Andrea Hudson, Cheer Image’s founder and head coach, worked at a community center where she met a few girls playing in the gym. Hudson asked if they tried out for their high school’s cheerleading squad. The girls said their school didn’t want them on the team.

“I said, ‘What does that mean?’ And she said,
‘You know, the ghetto girls. Won’t fit in. Won’t pick us,’ ” Hudson remembers.

The conversation inspired Hudson to create a cheer recreational program. For 13 years, she has owned and operated Cheer Image Iconz, which
operates in northeastern Ohio and western Pennsylvania.

Andrea Hudson, owner and head coach of Cheer Image Iconz, helps Sariah Johnson perform a back bend during a practice in Perkins Park in Warren.

When the weather turns cold, the group travels to Farrell, Pa., for indoor practice. Because of COVID-19, the group was unable to meet since March. But recently, Hudson and her athletes began holding practices in Perkins Park behind the amphitheater.

Hudson has taught more than 300 athletes over her 18-year coaching career. She coached at Penn State University Shenango, Warren Western Reserve Junior High School, Tri-County All-Stars in Ohio and Pennsylvania and the Warren Little Panthers.

By day, she was a certified community health worker. By night, she was coaching. That is until she was out of work because of the virus. With her day job on hold, Hudson decided to focus on improving the cheer program. She wanted to develop a better understanding of the finances involved in helping a business grow.

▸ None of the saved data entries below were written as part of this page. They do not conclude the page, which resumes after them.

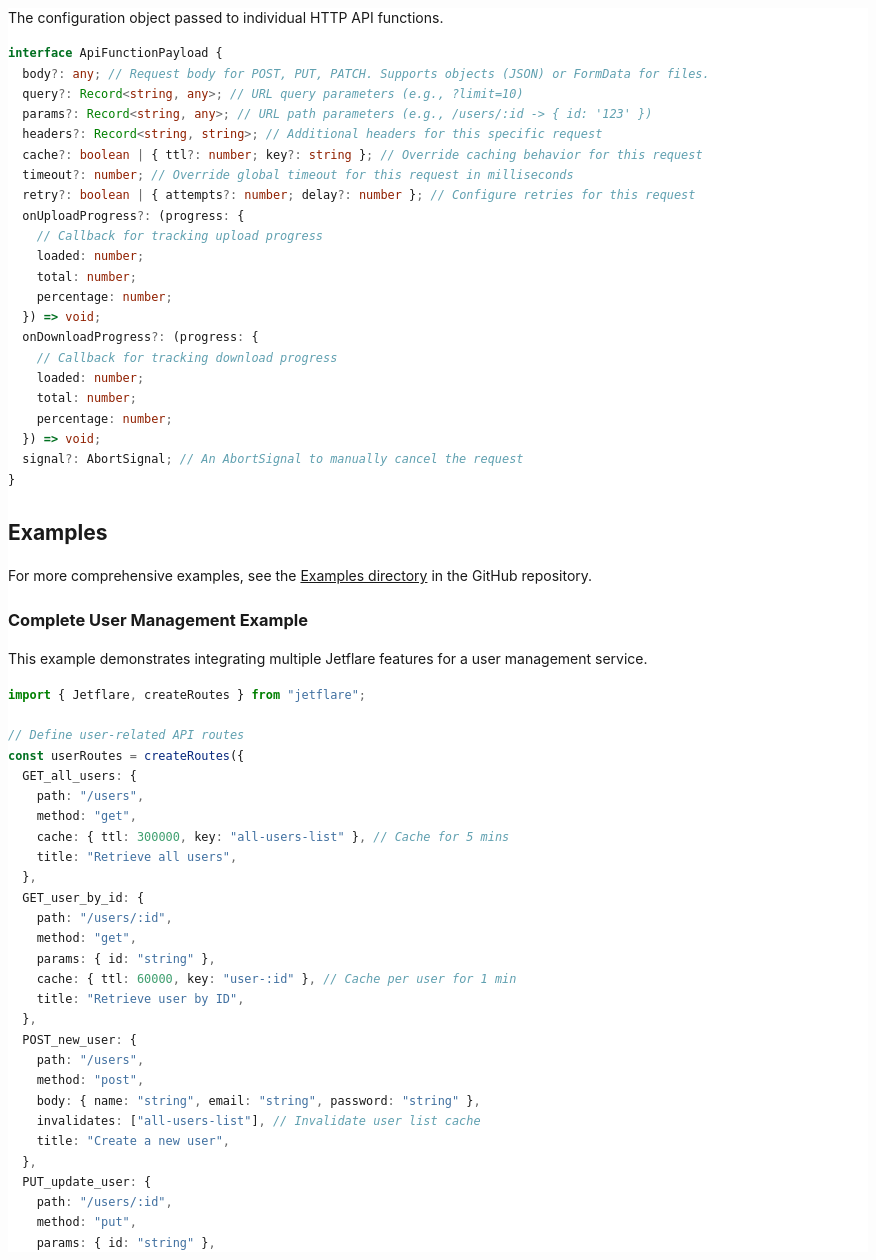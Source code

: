 The configuration object passed to individual HTTP API functions.

```typescript
interface ApiFunctionPayload {
  body?: any; // Request body for POST, PUT, PATCH. Supports objects (JSON) or FormData for files.
  query?: Record<string, any>; // URL query parameters (e.g., ?limit=10)
  params?: Record<string, any>; // URL path parameters (e.g., /users/:id -> { id: '123' })
  headers?: Record<string, string>; // Additional headers for this specific request
  cache?: boolean | { ttl?: number; key?: string }; // Override caching behavior for this request
  timeout?: number; // Override global timeout for this request in milliseconds
  retry?: boolean | { attempts?: number; delay?: number }; // Configure retries for this request
  onUploadProgress?: (progress: {
    // Callback for tracking upload progress
    loaded: number;
    total: number;
    percentage: number;
  }) => void;
  onDownloadProgress?: (progress: {
    // Callback for tracking download progress
    loaded: number;
    total: number;
    percentage: number;
  }) => void;
  signal?: AbortSignal; // An AbortSignal to manually cancel the request
}
```

## Examples

For more comprehensive examples, see the [Examples directory](https://www.google.com/search?q=https://github.com/codedynasty-dev/jetflare/tree/main/examples) in the GitHub repository.

### Complete User Management Example

This example demonstrates integrating multiple Jetflare features for a user management service.

```typescript
import { Jetflare, createRoutes } from "jetflare";

// Define user-related API routes
const userRoutes = createRoutes({
  GET_all_users: {
    path: "/users",
    method: "get",
    cache: { ttl: 300000, key: "all-users-list" }, // Cache for 5 mins
    title: "Retrieve all users",
  },
  GET_user_by_id: {
    path: "/users/:id",
    method: "get",
    params: { id: "string" },
    cache: { ttl: 60000, key: "user-:id" }, // Cache per user for 1 min
    title: "Retrieve user by ID",
  },
  POST_new_user: {
    path: "/users",
    method: "post",
    body: { name: "string", email: "string", password: "string" },
    invalidates: ["all-users-list"], // Invalidate user list cache
    title: "Create a new user",
  },
  PUT_update_user: {
    path: "/users/:id",
    method: "put",
    params: { id: "string" },
```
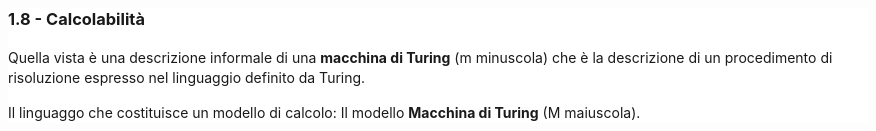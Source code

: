 ### 1.8 - Calcolabilità

Quella vista è una descrizione informale di una **macchina di Turing** (m minuscola) che è la descrizione di un procedimento di risoluzione espresso nel linguaggio definito da Turing.

Il linguaggo che costituisce un modello di calcolo: Il modello **Macchina di Turing** (M maiuscola).
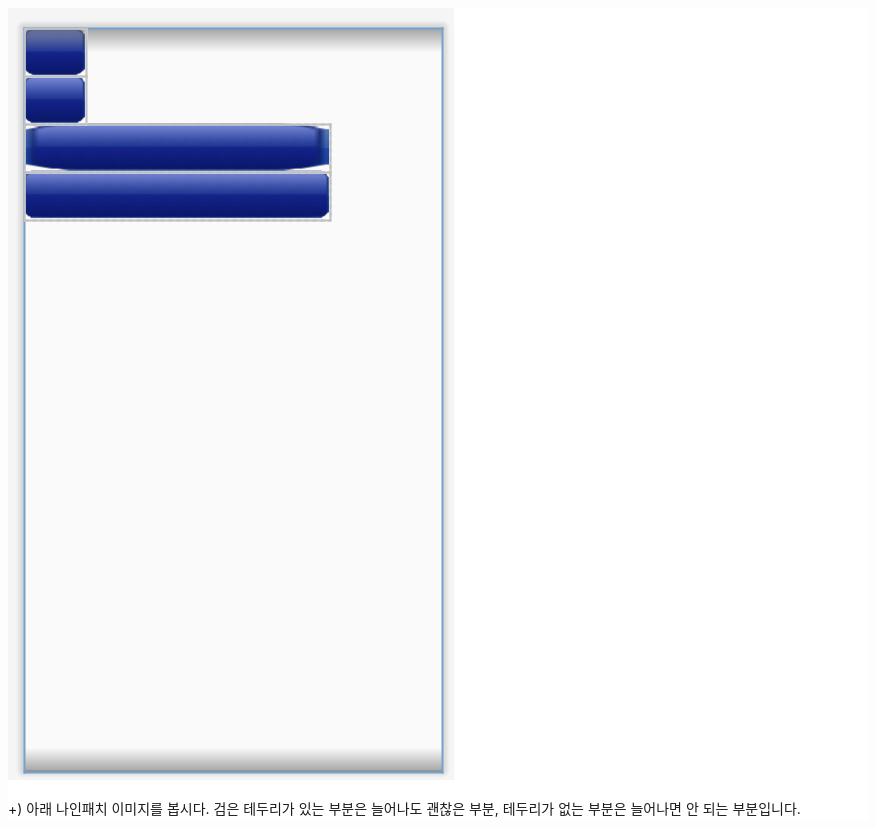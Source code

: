 <img src="https://github.com/kkarung/kkarung.github.io/blob/master/assets/image/android/0701.png?raw=true" alt="0701">

+) 아래 나인패치 이미지를 봅시다. 검은 테두리가 있는 부분은 늘어나도 괜찮은 부분, 테두리가 없는 부분은 늘어나면 안 되는 부분입니다.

Stephanie Gilchrist, director of the Youngstown Business Incubator’s Women in Entrepreneurship program, convinced Hudson to join the program.

“She wanted to know how to grow during the pandemic,” Gilchrist says. “She wanted to understand a little bit more on how to streamline and have multiple streams and all that great stuff that comes along with business.”

In August, Hudson participated in YBI’s nine-week WE Launch program and walked away with a $5,000 grant, which will go toward finding a building to hold practice.

“The support that I received from the YBI and the amazing women that I got a chance to meet really gave me the push and the motivation and the preparedness to apply for the class and continue to go on through the course,” Hudson says.

For the time being, Cheer Image will continue to operate out of the park. Practices are split into two one-hour groups, a beginner level course and a more advanced group of athletes 18 and younger.

The athletes arrive at the park with yoga mats. After running, they begin stretching and practicing specific bends and choreography. Practice ends by pulling it all together for formations.

Nationwide, cheerleading is not considered a sport. That has begun to change in recent years.

In 2017, California enacted the Cheers Act, which officially recognized competitive cheering as a sport. The National Federation of High School Sports, the national governing body of high school athletics, requires California cheering coaches to fulfill cardiovascular, concussion and other safety courses. The courses are required by all high school coaches across the country in case an emergency arises during play or practice.

Those against officially making cheer a sport argue that it’s a recreational activity and a way of working around Title IX, the federal civil rights law passed in 1972. The law requires equal opportunities between male and female sports. Those against argue that classifying a recreational activity as athletics stalls development of other female programs.

Hudson, meanwhile, falls on the other side of the issue. She’s seen cheering turn toward a more physical and training-focused style, similar to other sports.

“These athletes, they do the strength and conditioning training. They do the weight training. They do the lunges,” Hudson says. “They do everything physically demanding, and then we ask them to make sure they smile, make sure you jump high, make sure you tumble straight, make sure you catch the person you just threw up in the air.”

Hudson says the best way to get cheering into the athletics conversation is to disprove the “powder puff image,” which will only come through hard work.

DeVonte’ Parker, Cheer Image’s strength and conditioning coach, works with the athletes at the start of practice. The hard work has paid off over the years. Recently, Cheer Image gained some national recognition for its competitive efforts.

Cheer Image took home a third-place finish at the 2017 One Cheer and Dance Finals, a national competition. Last year, the group won the Lake Erie Cheer and Dance National Championship, its first national title. The most recent victory was in January at Cleveland’s Hard Rockin’ National Cheer and Dance Championship.

“We have some awards under our belt,” Hudson says.

Even with a couple titles, Hudson isn’t resting. The athletes still take to the small, grassy area behind the Warren Community Amphitheatre. They still run, stretch and train. But this time they’re preparing to retain their titles.